Saturday, May 31, 2014

On Death and Grief: Nineteen Years Later

I like to look for quotes that will express what I feel I can't. Often, my posts on Facebook will be a quote on a subject that I am struggling with, or thinking of. I've been told that I should use my own words more often and quote others less. But the act of searching for a good quote often helps me and strengthens me as I usually read through many quotes before finding one I want to post. 

This morning, I wanted to post a quote about death. About grieving. About my loss and my heartache over Laurie Ann. I began to look through quotes that I have through an app called "LDS Quotes". I don't know as that I had any expectations about what I would find, but I wanted to find something to express subtlety the significance of today to any who would read. I did not expect to be schooled. I did not expect to be changed. I did not expect personal healing to take place. My expectations were clearly not high enough!!

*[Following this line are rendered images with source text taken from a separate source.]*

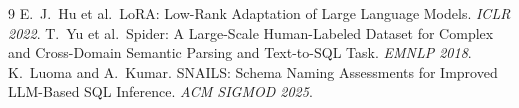 \documentclass[11pt]{article}
\begin{document}

\begin{thebibliography}{9}
E.~J.\ Hu et al.\ LoRA: Low-Rank Adaptation of Large Language Models. \textit{ICLR 2022}.
T.~Yu et al.\ Spider: A Large-Scale Human-Labeled Dataset for Complex and Cross-Domain
Semantic Parsing and Text-to-SQL Task. \textit{EMNLP 2018}.
K.~Luoma and A.~Kumar. SNAILS: Schema Naming Assessments for Improved LLM-Based SQL
Inference. \textit{ACM SIGMOD 2025}.
\end{thebibliography}
\end{document}
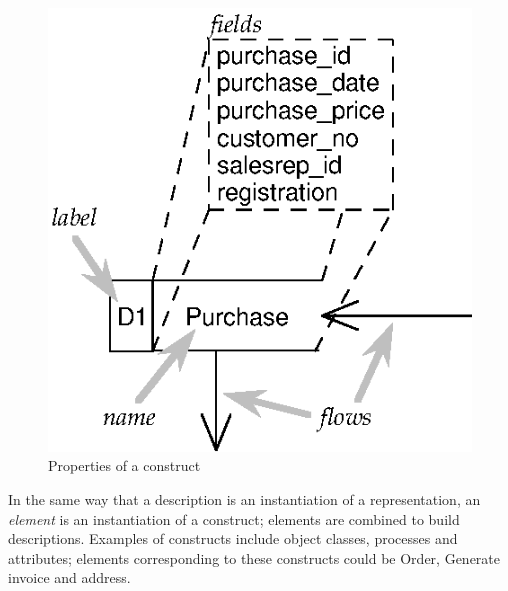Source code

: \documentclass[11pt,oribibl]{llncs}
\begin{document}

\begin{figure}[htbp]
	\centering
	\includegraphics{Properties}
	\caption{Properties of a construct}
	\label{Fig.MultipleRepresentations.Properties}
\end{figure}


In the same way that a description is an instantiation of a representation, an \emph{element} is an instantiation of a construct; elements are combined to build descriptions. Examples of constructs include object classes, processes and attributes; elements corresponding to these constructs could be \textsf{Order}, \textsf{Generate invoice} and \textsf{address}.


\newcommand{\Representation}[3]{\ensuremath{\mathfrak{#1}(#2,#3)}}
\newcommand{\RepresentationS}[4]{\ensuremath{\mathfrak{#1}_{#2}(#3,#4)}}
\newcommand{\Rep}[1]{\ensuremath{\mathfrak{#1}}}
\newcommand{\RepS}[2]{\ensuremath{\mathfrak{#1}_{#2}}}

\newcommand{\Description}[4]{\ensuremath{#1(#2,#3,#4)}}
\newcommand{\rDescription}[5]{\ensuremath{#1(#2,\Representation{#3}{#4}{#5})}}
\newcommand{\rDescriptionS}[6]{\ensuremath{#1(#2,\RepresentationS{#3}{#4}{#5}{#6})}}
\newcommand{\shortDescription}[3]{\ensuremath{#1(#2,\mathfrak{#3})}}
\newcommand{\shortDescriptionS}[4]{\ensuremath{#1(#2,\mathfrak{#3}_{#4})}}
\end{document}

Here's the quote: “Resolving grief is more than just accepting the death. It involves gradually reinvesting that emotional energy, not in the past, but in the future; not in pain, but in growth.” — Kathleen Rawlings Buntin

It has really never occurred to me that I can "resolve" my grief. And perhaps, being completely honest here, I haven't wanted to resolve my grief. I have felt the need to grieve. To hold this pain as some sort of evidence of my love for Laurie Ann. But today, after nineteen years, I feel like I am ready to resolve the grief and to reinvest my emotional energy into the future, "not in pain, but in growth". And it may be for this one day or for a week, a month, a year, or for the rest of my life. And I may continue to feel the pain and sadness of my loss. It will be a process. Gradual. But I am ready to progress. I am ready to purposefully move forward. I am ready to be more in control and more focused on growing. 

And I find it curious that I have to convince myself that it is a good thing to do. That it in no way diminishes my love for my daughter. I believe that The Lord wants me to be able to grow. He wants me to be able to look forward, not back. There is a resurrection, a day for tears of joy and for a joyous reunion to take place. And as I stay focused on that, my heart and soul are filled with hope and faith and desire to live my life in such a way as to guarantee a joyous reunion. A day when the songs of the heart will be sung all the day! 

I think I will print this quote out and read it everyday. I will begin today refocusing my emotional energy to the future and allow the Spirit to help me resolve my grief.